WHAT YOU SHOULD DO: Go over these records and count the lines with the string "oNote" in them; the count is all that should be returned.

╭──

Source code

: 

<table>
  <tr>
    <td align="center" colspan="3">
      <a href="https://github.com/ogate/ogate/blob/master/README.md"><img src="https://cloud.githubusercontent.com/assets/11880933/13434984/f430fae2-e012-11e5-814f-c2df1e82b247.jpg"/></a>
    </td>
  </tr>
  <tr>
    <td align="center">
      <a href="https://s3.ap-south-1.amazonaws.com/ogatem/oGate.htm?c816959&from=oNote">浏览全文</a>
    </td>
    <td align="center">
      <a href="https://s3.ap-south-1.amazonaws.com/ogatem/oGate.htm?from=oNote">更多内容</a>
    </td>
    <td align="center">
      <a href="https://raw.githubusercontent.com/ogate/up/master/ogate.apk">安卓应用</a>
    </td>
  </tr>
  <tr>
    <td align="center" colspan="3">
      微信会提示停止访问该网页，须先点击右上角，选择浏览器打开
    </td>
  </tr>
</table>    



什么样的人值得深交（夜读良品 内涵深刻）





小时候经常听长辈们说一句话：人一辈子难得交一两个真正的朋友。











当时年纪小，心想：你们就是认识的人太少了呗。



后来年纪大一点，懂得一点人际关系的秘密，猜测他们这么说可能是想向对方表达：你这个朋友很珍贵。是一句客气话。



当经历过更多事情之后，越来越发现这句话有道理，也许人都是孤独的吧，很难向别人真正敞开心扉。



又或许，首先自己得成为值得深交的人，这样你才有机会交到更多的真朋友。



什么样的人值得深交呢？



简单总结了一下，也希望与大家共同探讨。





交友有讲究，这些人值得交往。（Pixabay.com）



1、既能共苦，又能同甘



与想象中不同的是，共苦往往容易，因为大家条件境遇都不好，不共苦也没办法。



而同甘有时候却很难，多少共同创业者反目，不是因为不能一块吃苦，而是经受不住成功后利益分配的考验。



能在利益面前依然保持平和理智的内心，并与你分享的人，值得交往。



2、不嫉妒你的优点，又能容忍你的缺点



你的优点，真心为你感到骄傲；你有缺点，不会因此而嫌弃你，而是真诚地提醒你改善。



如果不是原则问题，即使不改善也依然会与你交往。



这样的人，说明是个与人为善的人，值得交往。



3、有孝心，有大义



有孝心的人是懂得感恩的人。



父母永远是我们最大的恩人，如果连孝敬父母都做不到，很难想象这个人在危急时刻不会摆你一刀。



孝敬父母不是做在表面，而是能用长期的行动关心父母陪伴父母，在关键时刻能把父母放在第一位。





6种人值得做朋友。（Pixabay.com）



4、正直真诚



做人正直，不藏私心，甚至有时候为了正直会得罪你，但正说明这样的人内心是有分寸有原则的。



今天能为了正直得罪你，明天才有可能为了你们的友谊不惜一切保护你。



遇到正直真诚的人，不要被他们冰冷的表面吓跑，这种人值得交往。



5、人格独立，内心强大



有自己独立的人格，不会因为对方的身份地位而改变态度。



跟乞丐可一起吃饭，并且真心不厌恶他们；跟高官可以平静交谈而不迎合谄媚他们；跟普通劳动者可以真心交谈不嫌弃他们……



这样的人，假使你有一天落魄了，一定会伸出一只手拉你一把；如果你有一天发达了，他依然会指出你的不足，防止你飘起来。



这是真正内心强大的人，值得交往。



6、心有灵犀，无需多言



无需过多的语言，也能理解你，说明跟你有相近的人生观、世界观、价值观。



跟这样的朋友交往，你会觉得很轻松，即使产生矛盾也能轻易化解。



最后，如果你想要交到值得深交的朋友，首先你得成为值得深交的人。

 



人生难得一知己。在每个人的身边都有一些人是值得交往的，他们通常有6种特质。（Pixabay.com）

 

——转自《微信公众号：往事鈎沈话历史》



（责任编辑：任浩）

╰──

RESULT FOR THIS EXERCISE: 2